ゴールデンウィーク休みに、スキューバダイビングのライセンスを取りに伊豆へ行った。

空気の入っているタンク、潜行のための重り、ドライスーツなどの器材の陸上での総重量は約25kg。これをビーチで身にまとい、息を切らしながら入水する。

水に入ってしまえば重さは浮力で相殺されるものの、今度は波と浮力に対応することになる。

水の中でたくさんの器材を身にまとった体は、まるで着ぐるみを着たマスコットのような、陸上でのそれとは比べ物にならないくらいゆっくりで不器用な動きになる。

当たり前だが、陸と同じように呼吸はできないから、タンクから伸びたホースからの空気を口から吸う。
鼻は完全にマスクでふさがれているから、普段の呼吸と全く勝手が違う。
普段は無意識にできる呼吸が、海に潜った瞬間、100%意識を向けて積極的に行わないと命に係わる問題になるのだから、一大事だ。

海水が不意に目に入れば多少焦るし、目が痛くなる。

口に海水が入れば無性に真水が欲しくなる。

こうやって海に潜ってみると、本来水中に暮らす生き物でない人間が水深十数メートル、時にそれ以上を数十分にわたって泳ぐ、ということ自体がいかに常軌を逸した行いであるか、思い知らされる。


伊豆の海には思いの他たくさんの、色とりどりの魚たちがいた。

そして驚いたことに、彼らはダイバーがゆらゆら泳いでいても全く逃げていかない。
それどころか、「なんだこの、のろまな大きい魚は」といわんばかりにこちらの様子をそばで観察しているようだ。

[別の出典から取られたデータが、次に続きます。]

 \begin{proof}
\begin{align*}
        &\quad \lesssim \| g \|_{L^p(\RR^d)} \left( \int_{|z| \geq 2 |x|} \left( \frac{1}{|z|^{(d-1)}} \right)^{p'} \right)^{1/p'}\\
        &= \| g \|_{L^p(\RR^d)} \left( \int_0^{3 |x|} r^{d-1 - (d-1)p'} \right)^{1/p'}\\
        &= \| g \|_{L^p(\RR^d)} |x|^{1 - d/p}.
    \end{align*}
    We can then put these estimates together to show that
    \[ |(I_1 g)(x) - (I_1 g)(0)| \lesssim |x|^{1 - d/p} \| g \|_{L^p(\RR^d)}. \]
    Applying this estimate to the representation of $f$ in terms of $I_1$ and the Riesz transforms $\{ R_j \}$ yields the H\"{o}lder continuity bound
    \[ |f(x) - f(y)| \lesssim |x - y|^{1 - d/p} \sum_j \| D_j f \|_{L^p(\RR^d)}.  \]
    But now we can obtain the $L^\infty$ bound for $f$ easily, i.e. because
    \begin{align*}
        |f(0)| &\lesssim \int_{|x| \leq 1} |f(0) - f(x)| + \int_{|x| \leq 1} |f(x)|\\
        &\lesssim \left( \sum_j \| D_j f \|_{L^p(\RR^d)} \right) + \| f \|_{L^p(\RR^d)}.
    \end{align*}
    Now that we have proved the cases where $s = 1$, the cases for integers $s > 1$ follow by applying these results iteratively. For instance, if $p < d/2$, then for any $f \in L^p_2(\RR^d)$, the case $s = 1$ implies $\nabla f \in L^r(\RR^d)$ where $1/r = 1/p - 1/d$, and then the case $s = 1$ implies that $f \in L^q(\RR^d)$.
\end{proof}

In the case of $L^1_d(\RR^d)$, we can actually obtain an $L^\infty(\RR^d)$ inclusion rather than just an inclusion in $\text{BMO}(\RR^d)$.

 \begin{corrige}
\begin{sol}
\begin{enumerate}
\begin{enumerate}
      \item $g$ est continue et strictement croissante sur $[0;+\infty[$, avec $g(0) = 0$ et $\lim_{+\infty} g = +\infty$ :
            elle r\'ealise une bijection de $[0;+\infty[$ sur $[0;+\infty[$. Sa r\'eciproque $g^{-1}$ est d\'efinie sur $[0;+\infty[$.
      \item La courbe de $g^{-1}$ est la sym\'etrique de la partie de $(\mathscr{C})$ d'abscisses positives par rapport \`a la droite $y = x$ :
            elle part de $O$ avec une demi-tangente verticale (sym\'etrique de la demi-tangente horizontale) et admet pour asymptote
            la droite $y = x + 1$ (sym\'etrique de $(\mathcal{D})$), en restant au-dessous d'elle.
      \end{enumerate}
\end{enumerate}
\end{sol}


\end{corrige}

こちらを伺っている魚たちは、水中という環境において、私たち人間より相当優秀だ。
彼らは体に酸素ボンベをつける必要もなければ、視界を確保するためにマスクをつける必要もない。その上ダイバーと比べ物にならない速度で泳げる魚たちにとって、口にくわえたチューブが命綱の人間など水中で対面したところで脅威ではないのだ。


自然の中で生身の状態であるとき、人間は他の生物に比べて、往々にしてかなり無力だ。

チーターとの追っかけっこや、象との力比べには到底勝てないし、鷹の視力、犬の聴力と比べた人間のそれは相当に劣る。

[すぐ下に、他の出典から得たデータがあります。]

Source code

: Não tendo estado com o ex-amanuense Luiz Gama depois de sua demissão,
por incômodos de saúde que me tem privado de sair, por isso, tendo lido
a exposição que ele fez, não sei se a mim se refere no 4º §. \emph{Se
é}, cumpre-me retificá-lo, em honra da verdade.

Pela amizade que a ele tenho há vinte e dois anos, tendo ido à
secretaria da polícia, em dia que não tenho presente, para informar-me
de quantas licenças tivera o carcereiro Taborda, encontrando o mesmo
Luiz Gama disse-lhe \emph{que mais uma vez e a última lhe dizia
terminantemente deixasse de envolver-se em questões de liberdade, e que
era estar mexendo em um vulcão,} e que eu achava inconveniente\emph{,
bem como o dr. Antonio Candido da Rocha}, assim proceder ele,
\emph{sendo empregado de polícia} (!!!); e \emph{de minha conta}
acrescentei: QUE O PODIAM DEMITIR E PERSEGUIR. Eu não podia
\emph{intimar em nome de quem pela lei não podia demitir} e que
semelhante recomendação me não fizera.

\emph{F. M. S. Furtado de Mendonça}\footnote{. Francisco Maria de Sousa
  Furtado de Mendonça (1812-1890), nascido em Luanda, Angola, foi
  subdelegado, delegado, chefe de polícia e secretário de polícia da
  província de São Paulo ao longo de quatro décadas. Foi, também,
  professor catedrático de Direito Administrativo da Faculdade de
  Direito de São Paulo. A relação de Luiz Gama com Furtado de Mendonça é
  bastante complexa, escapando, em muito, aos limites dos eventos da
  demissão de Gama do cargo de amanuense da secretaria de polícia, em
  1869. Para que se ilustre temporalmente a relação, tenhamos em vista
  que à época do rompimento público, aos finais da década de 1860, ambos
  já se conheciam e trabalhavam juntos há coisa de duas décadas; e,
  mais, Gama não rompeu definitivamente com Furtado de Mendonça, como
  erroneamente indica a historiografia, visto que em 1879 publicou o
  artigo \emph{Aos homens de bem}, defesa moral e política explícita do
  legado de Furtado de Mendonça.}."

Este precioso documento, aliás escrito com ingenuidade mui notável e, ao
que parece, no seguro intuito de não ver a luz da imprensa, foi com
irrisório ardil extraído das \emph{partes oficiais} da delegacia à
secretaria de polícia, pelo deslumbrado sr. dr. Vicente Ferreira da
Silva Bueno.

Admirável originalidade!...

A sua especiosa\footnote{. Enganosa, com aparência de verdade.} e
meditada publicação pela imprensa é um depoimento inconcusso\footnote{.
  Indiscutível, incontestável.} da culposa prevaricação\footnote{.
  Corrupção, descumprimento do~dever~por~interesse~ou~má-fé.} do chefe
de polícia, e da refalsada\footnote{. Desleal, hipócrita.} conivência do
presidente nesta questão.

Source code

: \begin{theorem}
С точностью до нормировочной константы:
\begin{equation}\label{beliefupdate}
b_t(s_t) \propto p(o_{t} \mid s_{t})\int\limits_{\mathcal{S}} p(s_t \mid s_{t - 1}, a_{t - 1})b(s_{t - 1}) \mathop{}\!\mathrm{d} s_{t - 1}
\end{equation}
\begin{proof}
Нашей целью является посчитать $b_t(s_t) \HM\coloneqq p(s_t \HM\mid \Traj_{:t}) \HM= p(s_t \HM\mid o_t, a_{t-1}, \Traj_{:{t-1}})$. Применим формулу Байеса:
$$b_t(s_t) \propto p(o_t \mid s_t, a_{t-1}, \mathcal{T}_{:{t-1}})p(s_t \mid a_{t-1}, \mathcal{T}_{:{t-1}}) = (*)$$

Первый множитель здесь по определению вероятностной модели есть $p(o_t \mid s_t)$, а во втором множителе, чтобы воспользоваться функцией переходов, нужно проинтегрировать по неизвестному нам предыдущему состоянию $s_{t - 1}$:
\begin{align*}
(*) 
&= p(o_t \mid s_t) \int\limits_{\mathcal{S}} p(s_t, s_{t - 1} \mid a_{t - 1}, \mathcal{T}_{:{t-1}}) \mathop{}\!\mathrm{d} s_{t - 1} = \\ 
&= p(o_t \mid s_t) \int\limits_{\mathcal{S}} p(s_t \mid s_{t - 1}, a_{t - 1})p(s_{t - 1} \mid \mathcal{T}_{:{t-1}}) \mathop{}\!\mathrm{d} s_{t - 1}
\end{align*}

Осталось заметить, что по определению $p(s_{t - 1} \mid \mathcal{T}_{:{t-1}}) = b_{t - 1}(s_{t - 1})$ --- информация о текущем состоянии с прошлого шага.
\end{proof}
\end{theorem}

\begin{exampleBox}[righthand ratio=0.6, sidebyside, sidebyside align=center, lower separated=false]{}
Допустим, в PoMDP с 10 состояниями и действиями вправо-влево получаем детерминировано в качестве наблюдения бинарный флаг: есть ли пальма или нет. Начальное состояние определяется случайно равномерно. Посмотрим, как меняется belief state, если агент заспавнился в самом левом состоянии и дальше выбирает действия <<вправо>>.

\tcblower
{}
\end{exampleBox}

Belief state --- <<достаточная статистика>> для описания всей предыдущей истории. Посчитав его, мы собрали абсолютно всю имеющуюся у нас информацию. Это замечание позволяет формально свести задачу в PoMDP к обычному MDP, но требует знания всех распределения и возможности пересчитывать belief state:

食べ物はそこらへんのプランクトンを食べるわけにはいかないし、転んだり、他の動物にひっかかれようものなら、むき出しの皮膚はすぐに傷ついてしまう人間は、自然に放り出されて生き残るには、あまりにデリケートな生き物だ。

それでも、スーパーマーケットから自分が生産したわけでもない食料を手に入れたり、飛行機で空を飛んだり、器材を身にまとって海に潜ったり、他の生物には明らかに劣る身体能力をよそに発展を遂げた人間が、彼らを圧倒する能力として備えていたのが、言語、論理的思考、創造性、問題解決能力などの、「考える力」だ。

それは道具や技術の開発、言語の発展、集団として機能することを可能にし、人間は文化と芸術を通してコミュニティを強化することで、新たな技術や発明を生み出してきた。

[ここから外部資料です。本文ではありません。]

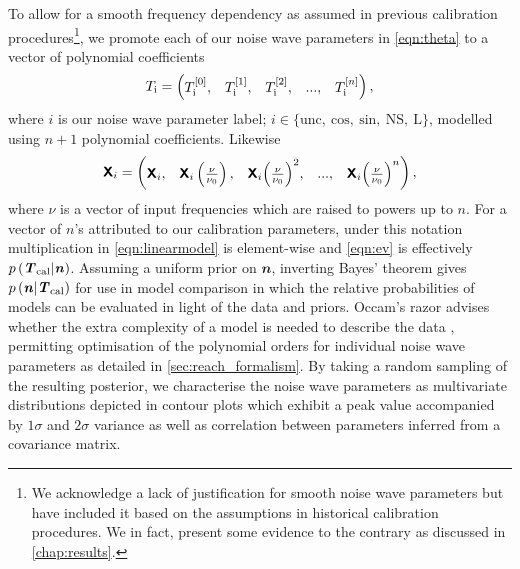 To allow for a smooth frequency dependency as assumed in previous calibration procedures\footnote{We acknowledge a lack of justification for smooth noise wave parameters but have included it based on the assumptions in historical calibration procedures. We in fact, present some evidence to the contrary as discussed in \cref{chap:results}.}, we promote each of our noise wave parameters in \cref{eqn:theta} to a vector of polynomial coefficients
\begin{equation}
    T_{\mathrm{i}} = \begin{pmatrix}
    T_{\mathrm{i}}^{[0]}, & T_{\mathrm{i}}^{[1]}, & T_{\mathrm{i}}^{[2]}, & ..., & T_{\mathrm{i}}^{[n]}
    \end{pmatrix},
    \label{eqn:nwp_matrix}
\end{equation}
where $i$ is our noise wave parameter label; $i \in \{\mathrm{unc, \ cos, \ sin , \ NS, \ L}\}$, modelled using $n+1$ polynomial coefficients. Likewise
\begin{equation}
    \textbf{\textsf{X}}_{i} = \begin{pmatrix}
    \textbf{\textsf{X}}_{i}, & \textbf{\textsf{X}}_{i}\left(\frac{\nu}{\nu_0}\right), & \textbf{\textsf{X}}_{i}{\left(\frac{\nu}{\nu_0}\right)}^2, & ..., &  \textbf{\textsf{X}}_{i}{\left(\frac{\nu}{\nu_0}\right)}^{n}
    \end{pmatrix},
    \label{eqn:data_matrix}
\end{equation}
where $\nu$ is a vector of input frequencies which are raised to powers up to $n$. For a vector of $n$'s attributed to our calibration parameters, under this notation multiplication in \cref{eqn:linearmodel} is element-wise and \cref{eqn:ev} is effectively $p\left(\textbf{\textit{T}}_{\mathrm{cal}}|\textbf{\textit{n}}\right)$. Assuming a uniform prior on $\mathbfit{n}$, inverting Bayes' theorem gives $p\left(\textbf{\textit{n}}|\textbf{\textit{T}}_{\mathrm{cal}}\right)$ for use in model comparison in which the relative probabilities of models can be evaluated in light of the data and priors. Occam’s razor advises whether the extra complexity of a model is needed to describe the data \citep{trotta}, permitting optimisation of the polynomial orders for individual noise wave parameters as detailed in \cref{sec:reach_formalism}. By taking a random sampling of the resulting posterior, we characterise the noise wave parameters as multivariate distributions depicted in contour plots which exhibit a peak value accompanied by $1\sigma$ and $2\sigma$ variance as well as correlation between parameters inferred from a covariance matrix.


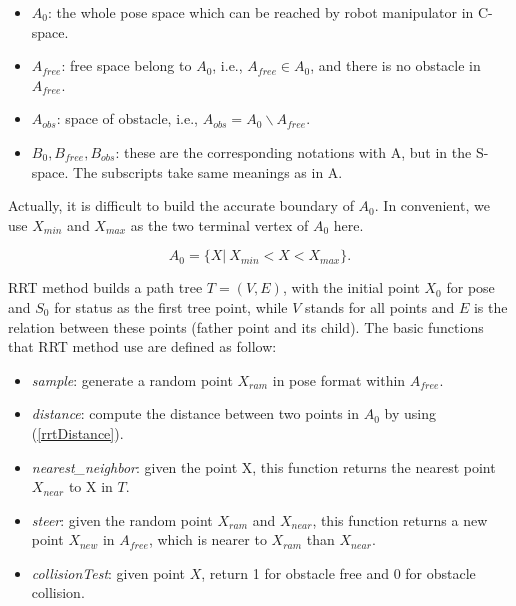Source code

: \documentclass[letterpaper, 10 pt, conference]{ieeeconf}  %
\begin{document}
\begin{itemize}

\item $A_{0}$: the whole pose space which can be reached by robot manipulator in C-space. 

\item $A_{free}$: free space belong to $A_{0}$, i.e., $A_{free} \in A_{0}$, and there is no obstacle in $A_{free}$.

\item $A_{obs}$: space of obstacle, i.e., $A_{obs} = A_{0}  \backslash A_{free}$.

\item $B_{0}, B_{free}, B_{obs}$: these are the corresponding notations with A, but in the S-space. The subscripts take same meanings as in A.

\end{itemize}

Actually, it is difficult to build the accurate boundary of $A_{0}$. In convenient, we use $X_{min}$ and $X_{max}$ as the two terminal vertex of $A_{0}$ here.

\begin{equation}
A_{0} = \{X|\ X_{min} < X < X_{max}\}.
\label{eq_a0}
\end{equation}

RRT method builds a path tree $T = (V, E)$, with the initial point $X_{0}$ for pose and $S_{0}$ for status as the first tree point, while $V$ stands for all points and $E$ is the relation between these points (father point and its child). The basic functions that RRT method use are defined as follow:

\begin{itemize}

\item \textit{sample}:  generate a random point $X_{ram}$ in pose format within $A_{free}$.

\item \textit{distance}:  compute the distance between two points in $A_{0}$ by using (\ref{rrtDistance}).

\item \textit{nearest\_neighbor}: given the point X, this function returns the nearest point $X_{near}$ to X in $T$.

\item \textit{steer}: given the random point $X_{ram}$ and $X_{near}$, this function returns a new point $X_{new}$ in $A_{free}$, which is nearer to $X_{ram}$ than $X_{near}$.

\item \textit{collisionTest}: given point $X$, return 1 for obstacle free and 0 for obstacle collision.

\end{itemize}
\end{document}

これまでの産業革命で、手作業が機械に肩代わりされたと思うや否や、製鉄や造船も機械化、電気と石油によって大量生産が大きく加速した。
コンピューターが単純作業を自動化するようになると、産業用ロボットは運搬・溶接・検査といった作業を代替してくれるようになった。

危険を伴う肉体労働や、創造性の求められない単純作業は機械に任せられるようになり、私たちは、考えることにより時間を使えるようになった。

そして今、人間の発展を可能にしてきた「考える力」それ自体の自動化までもが、実現しつつあるのだ。

そうなったとき、人間には何が残るというのか。

今年3月、Microsoftの新しいAIツールの紹介では、スピーカーが子供の卒業パーティーのスピーチをAIに代行させるという内容のデモが説明された。
そんな最も人間らしいやり取りまで私たちはAIに任せたいのだろうか。

新しい技術、それがもたらす可能性、それを世に知らしめることは、株主のサポートが要となる企業にとっては欠かせない。
技術開発を進めよ、と世の中が出資するなら、後先考えずそれに応じるのが理にかなったシステムの中で、私たちは生きている。

そして一方、株主・消費者は、それら技術が私たちの生活を長期的に本当に良くするのか、判断し、投票する力がある。

新しいモノが世の中に浸透していく際、私たちは画期的な側面を喜ぶと同時に、それがどんなマイナスの側面をはらむか検討し、規制を加えることで、その技術を活かしてきた。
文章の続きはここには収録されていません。